Input for this task below:
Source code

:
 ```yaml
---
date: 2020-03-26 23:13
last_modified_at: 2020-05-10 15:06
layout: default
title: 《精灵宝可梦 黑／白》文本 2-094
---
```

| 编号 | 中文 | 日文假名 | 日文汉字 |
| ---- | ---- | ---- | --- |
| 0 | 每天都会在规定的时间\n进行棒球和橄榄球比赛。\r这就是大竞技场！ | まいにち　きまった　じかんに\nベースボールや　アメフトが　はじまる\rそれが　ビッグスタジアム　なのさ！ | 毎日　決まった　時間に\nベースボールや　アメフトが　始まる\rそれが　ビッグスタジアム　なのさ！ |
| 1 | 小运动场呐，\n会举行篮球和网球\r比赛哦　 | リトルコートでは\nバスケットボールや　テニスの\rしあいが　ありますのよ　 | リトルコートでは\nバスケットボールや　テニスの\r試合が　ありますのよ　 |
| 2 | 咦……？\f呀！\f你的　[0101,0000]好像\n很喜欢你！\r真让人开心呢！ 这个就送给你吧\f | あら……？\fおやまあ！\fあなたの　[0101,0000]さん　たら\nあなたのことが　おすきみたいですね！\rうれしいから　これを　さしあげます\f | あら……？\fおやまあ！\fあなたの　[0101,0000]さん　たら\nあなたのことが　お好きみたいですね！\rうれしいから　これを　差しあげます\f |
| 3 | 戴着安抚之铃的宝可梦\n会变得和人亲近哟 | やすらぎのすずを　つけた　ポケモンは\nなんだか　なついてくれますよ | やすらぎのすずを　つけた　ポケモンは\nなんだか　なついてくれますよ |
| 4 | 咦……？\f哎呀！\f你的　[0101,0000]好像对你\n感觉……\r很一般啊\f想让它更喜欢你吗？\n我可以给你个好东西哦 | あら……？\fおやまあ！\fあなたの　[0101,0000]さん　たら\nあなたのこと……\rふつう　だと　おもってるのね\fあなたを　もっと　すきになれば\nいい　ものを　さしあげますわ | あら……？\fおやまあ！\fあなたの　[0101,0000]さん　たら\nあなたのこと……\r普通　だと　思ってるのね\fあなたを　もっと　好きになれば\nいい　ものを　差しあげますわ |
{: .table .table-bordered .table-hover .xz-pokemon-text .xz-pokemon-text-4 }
End of Input for this task.
** Exercise description **
Beginning at the line that contains "3 | 戴着安抚之铃的宝可梦\n会变得和人亲近哟", reproduce every line down to the last line of the entries above, exactly and only those.

** Result below **
| 3 | 戴着安抚之铃的宝可梦\n会变得和人亲近哟 | やすらぎのすずを　つけた　ポケモンは\nなんだか　なついてくれますよ | やすらぎのすずを　つけた　ポケモンは\nなんだか　なついてくれますよ |
| 4 | 咦……？\f哎呀！\f你的　[0101,0000]好像对你\n感觉……\r很一般啊\f想让它更喜欢你吗？\n我可以给你个好东西哦 | あら……？\fおやまあ！\fあなたの　[0101,0000]さん　たら\nあなたのこと……\rふつう　だと　おもってるのね\fあなたを　もっと　すきになれば\nいい　ものを　さしあげますわ | あら……？\fおやまあ！\fあなたの　[0101,0000]さん　たら\nあなたのこと……\r普通　だと　思ってるのね\fあなたを　もっと　好きになれば\nいい　ものを　差しあげますわ |
{: .table .table-bordered .table-hover .xz-pokemon-text .xz-pokemon-text-4 }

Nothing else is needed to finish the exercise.